Exercise prompt =>
Could you retype the whole listing word for word and drop the images?

Start of Exercise input

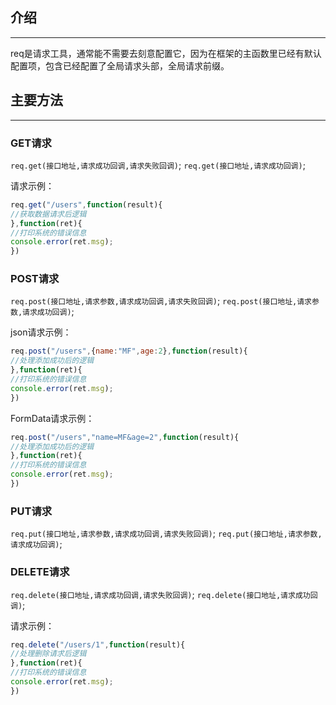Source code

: ## 介绍
---
req是请求工具，通常能不需要去刻意配置它，因为在框架的主函数里已经有默认配置项，包含已经配置了全局请求头部，全局请求前缀。

## 主要方法
---

### GET请求
`req.get(接口地址,请求成功回调,请求失败回调)`;
`req.get(接口地址,请求成功回调)`;

请求示例：
```javascript
req.get("/users",function(result){
//获取数据请求后逻辑
},function(ret){
//打印系统的错误信息
console.error(ret.msg);
})
```


### POST请求
`req.post(接口地址,请求参数,请求成功回调,请求失败回调)`;
`req.post(接口地址,请求参数,请求成功回调)`;

json请求示例：
```javascript
req.post("/users",{name:"MF",age:2},function(result){
//处理添加成功后的逻辑
},function(ret){
//打印系统的错误信息
console.error(ret.msg);
})
```

FormData请求示例：
```javascript
req.post("/users","name=MF&age=2",function(result){
//处理添加成功后的逻辑
},function(ret){
//打印系统的错误信息
console.error(ret.msg);
})
```

### PUT请求
`req.put(接口地址,请求参数,请求成功回调,请求失败回调)`;
`req.put(接口地址,请求参数,请求成功回调)`;



### DELETE请求
`req.delete(接口地址,请求成功回调,请求失败回调)`;
`req.delete(接口地址,请求成功回调)`;

请求示例：
```javascript
req.delete("/users/1",function(result){
//处理删除请求后逻辑
},function(ret){
//打印系统的错误信息
console.error(ret.msg);
})
```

End of Exercise input

Output of the exercise =>
Source code

: ## 介绍
---
req是请求工具，通常能不需要去刻意配置它，因为在框架的主函数里已经有默认配置项，包含已经配置了全局请求头部，全局请求前缀。

## 主要方法
---

### GET请求
`req.get(接口地址,请求成功回调,请求失败回调)`;
`req.get(接口地址,请求成功回调)`;

请求示例：
```javascript
req.get("/users",function(result){
//获取数据请求后逻辑
},function(ret){
//打印系统的错误信息
console.error(ret.msg);
})
```


### POST请求
`req.post(接口地址,请求参数,请求成功回调,请求失败回调)`;
`req.post(接口地址,请求参数,请求成功回调)`;

json请求示例：
```javascript
req.post("/users",{name:"MF",age:2},function(result){
//处理添加成功后的逻辑
},function(ret){
//打印系统的错误信息
console.error(ret.msg);
})
```

FormData请求示例：
```javascript
req.post("/users","name=MF&age=2",function(result){
//处理添加成功后的逻辑
},function(ret){
//打印系统的错误信息
console.error(ret.msg);
})
```

### PUT请求
`req.put(接口地址,请求参数,请求成功回调,请求失败回调)`;
`req.put(接口地址,请求参数,请求成功回调)`;



### DELETE请求
`req.delete(接口地址,请求成功回调,请求失败回调)`;
`req.delete(接口地址,请求成功回调)`;

请求示例：
```javascript
req.delete("/users/1",function(result){
//处理删除请求后逻辑
},function(ret){
//打印系统的错误信息
console.error(ret.msg);
})
```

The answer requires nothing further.